RECORDS FOR THIS TASK ::

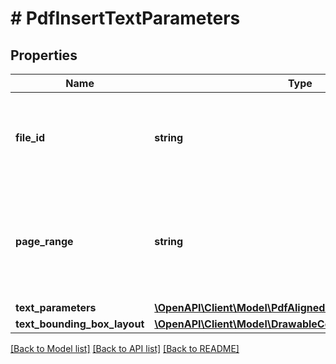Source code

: # # PdfInsertTextParameters

## Properties

Name | Type | Description | Notes
------------ | ------------- | ------------- | -------------
**file_id** | **string** | The identifier of the previously uploaded file to be processed. | 
**page_range** | **string** | Specifies the number of the page, or the range of pages on which the text shall be inserted. | 
**text_parameters** | [**\OpenAPI\Client\Model\PdfAlignedTextParameters**](PdfAlignedTextParameters.md) |  | 
**text_bounding_box_layout** | [**\OpenAPI\Client\Model\DrawableContentLayoutParameters**](DrawableContentLayoutParameters.md) |  | [optional] 

[[Back to Model list]](../../README.md#documentation-for-models) [[Back to API list]](../../README.md#documentation-for-api-endpoints) [[Back to README]](../../README.md)


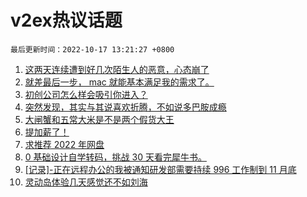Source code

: # v2ex热议话题

`最后更新时间：2022-10-17 13:21:27 +0800`

1. [这两天连续遭到好几次陌生人的恶意，心态崩了](https://www.v2ex.com/t/887394)
1. [就差最后一步， mac 就能基本满足我的需求了。](https://www.v2ex.com/t/887305)
1. [初创公司怎么样会吸引你进入？](https://www.v2ex.com/t/887365)
1. [突然发现，其实与其说喜欢折腾，不如说多巴胺成瘾](https://www.v2ex.com/t/887301)
1. [大闸蟹和五常大米是不是两个假货大王](https://www.v2ex.com/t/887422)
1. [提加薪了！](https://www.v2ex.com/t/887408)
1. [求推荐 2022 年网盘](https://www.v2ex.com/t/887297)
1. [0 基础设计自学转码，挑战 30 天看完犀牛书。](https://www.v2ex.com/t/887364)
1. [[记录]-正在远程办公的我被通知研发部需要持续 996 工作制到 11 月底](https://www.v2ex.com/t/887312)
1. [灵动岛体验几天感觉还不如刘海](https://www.v2ex.com/t/887363)

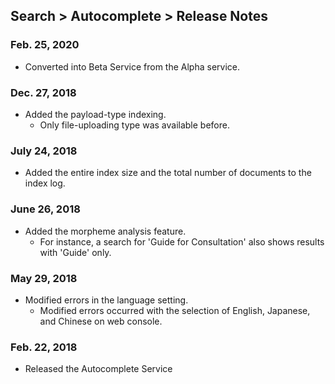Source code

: ## Search > Autocomplete > Release Notes

### Feb. 25, 2020

- Converted into Beta Service from the Alpha service.

### Dec. 27, 2018

- Added the payload-type indexing.
  - Only file-uploading type was available before.

### July 24, 2018

- Added the entire index size and the total number of documents to the index log.

### June 26, 2018

- Added the morpheme analysis feature.  
  - For instance, a search for 'Guide for Consultation' also shows results with 'Guide' only.

### May 29, 2018

- Modified errors in the language setting.
  - Modified errors occurred with the selection of English, Japanese, and Chinese on web console.   

### Feb. 22, 2018

- Released the Autocomplete Service 
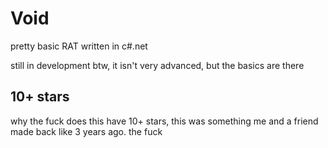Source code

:# Void
pretty basic RAT written in c#.net

still in development btw, it isn't very advanced, but the basics are there

## 10+ stars
why the fuck does this have 10+ stars, this was something me and a friend made back like 3 years ago. the fuck
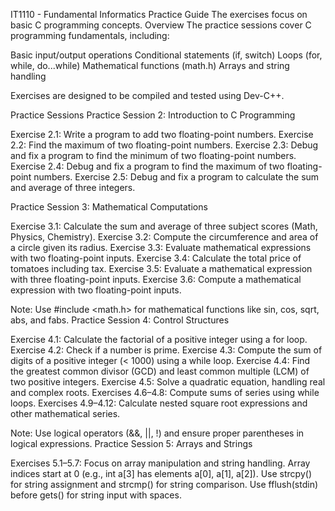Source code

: IT1110 - Fundamental Informatics Practice Guide
The exercises focus on basic C programming concepts.
Overview
The practice sessions cover C programming fundamentals, including:

Basic input/output operations
Conditional statements (if, switch)
Loops (for, while, do...while)
Mathematical functions (math.h)
Arrays and string handling

Exercises are designed to be compiled and tested using Dev-C++.

Practice Sessions
Practice Session 2: Introduction to C Programming

Exercise 2.1: Write a program to add two floating-point numbers.
Exercise 2.2: Find the maximum of two floating-point numbers.
Exercise 2.3: Debug and fix a program to find the minimum of two floating-point numbers.
Exercise 2.4: Debug and fix a program to find the maximum of two floating-point numbers.
Exercise 2.5: Debug and fix a program to calculate the sum and average of three integers.

Practice Session 3: Mathematical Computations

Exercise 3.1: Calculate the sum and average of three subject scores (Math, Physics, Chemistry).
Exercise 3.2: Compute the circumference and area of a circle given its radius.
Exercise 3.3: Evaluate mathematical expressions with two floating-point inputs.
Exercise 3.4: Calculate the total price of tomatoes including tax.
Exercise 3.5: Evaluate a mathematical expression with three floating-point inputs.
Exercise 3.6: Compute a mathematical expression with two floating-point inputs.

Note: Use #include <math.h> for mathematical functions like sin, cos, sqrt, abs, and fabs.
Practice Session 4: Control Structures

Exercise 4.1: Calculate the factorial of a positive integer using a for loop.
Exercise 4.2: Check if a number is prime.
Exercise 4.3: Compute the sum of digits of a positive integer (< 1000) using a while loop.
Exercise 4.4: Find the greatest common divisor (GCD) and least common multiple (LCM) of two positive integers.
Exercise 4.5: Solve a quadratic equation, handling real and complex roots.
Exercises 4.6–4.8: Compute sums of series using while loops.
Exercises 4.9–4.12: Calculate nested square root expressions and other mathematical series.

Note: Use logical operators (&&, ||, !) and ensure proper parentheses in logical expressions.
Practice Session 5: Arrays and Strings

Exercises 5.1–5.7: Focus on array manipulation and string handling.
Array indices start at 0 (e.g., int a[3] has elements a[0], a[1], a[2]).
Use strcpy() for string assignment and strcmp() for string comparison.
Use fflush(stdin) before gets() for string input with spaces.

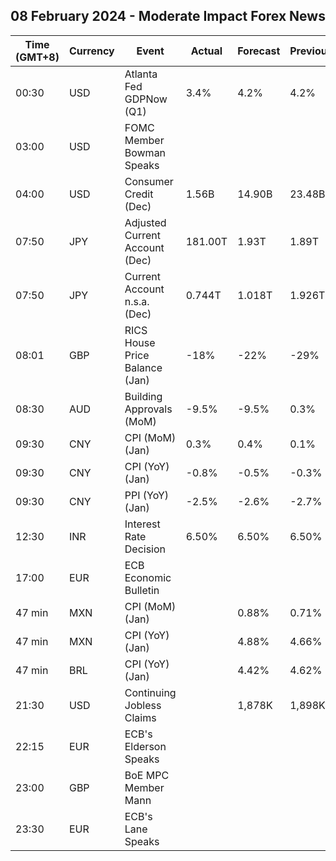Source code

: ## 08 February 2024 - Moderate Impact Forex News

| Time (GMT+8) | Currency | Event | Actual | Forecast | Previous |
|------|----------|-------|--------|----------|----------|
| 00:30 | USD | Atlanta Fed GDPNow (Q1) | 3.4% | 4.2% | 4.2% |
| 03:00 | USD | FOMC Member Bowman Speaks |  |  |  |
| 04:00 | USD | Consumer Credit (Dec) | 1.56B | 14.90B | 23.48B |
| 07:50 | JPY | Adjusted Current Account (Dec) | 181.00T | 1.93T | 1.89T |
| 07:50 | JPY | Current Account n.s.a. (Dec) | 0.744T | 1.018T | 1.926T |
| 08:01 | GBP | RICS House Price Balance (Jan) | -18% | -22% | -29% |
| 08:30 | AUD | Building Approvals (MoM) | -9.5% | -9.5% | 0.3% |
| 09:30 | CNY | CPI (MoM) (Jan) | 0.3% | 0.4% | 0.1% |
| 09:30 | CNY | CPI (YoY) (Jan) | -0.8% | -0.5% | -0.3% |
| 09:30 | CNY | PPI (YoY) (Jan) | -2.5% | -2.6% | -2.7% |
| 12:30 | INR | Interest Rate Decision | 6.50% | 6.50% | 6.50% |
| 17:00 | EUR | ECB Economic Bulletin |  |  |  |
| 47 min | MXN | CPI (MoM) (Jan) |  | 0.88% | 0.71% |
| 47 min | MXN | CPI (YoY) (Jan) |  | 4.88% | 4.66% |
| 47 min | BRL | CPI (YoY) (Jan) |  | 4.42% | 4.62% |
| 21:30 | USD | Continuing Jobless Claims |  | 1,878K | 1,898K |
| 22:15 | EUR | ECB's Elderson Speaks |  |  |  |
| 23:00 | GBP | BoE MPC Member Mann |  |  |  |
| 23:30 | EUR | ECB's Lane Speaks |  |  |  |
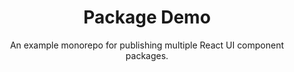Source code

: <h1 align="center">Package Demo</h1>

<div align="center">

An example monorepo for publishing multiple React UI component packages.

</div>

GOAL OF THE EXERCISE :: Give again exactly the lines from the one holding "22:15 | EUR" to the final line of the records, both ends included; any pictures stay out.

TASK RESULT ::
| 22:15 | EUR | ECB's Elderson Speaks |  |  |  |
| 23:00 | GBP | BoE MPC Member Mann |  |  |  |
| 23:30 | EUR | ECB's Lane Speaks |  |  |  |
Source code

: <h1 align="center">Package Demo</h1>

<div align="center">

An example monorepo for publishing multiple React UI component packages.

</div>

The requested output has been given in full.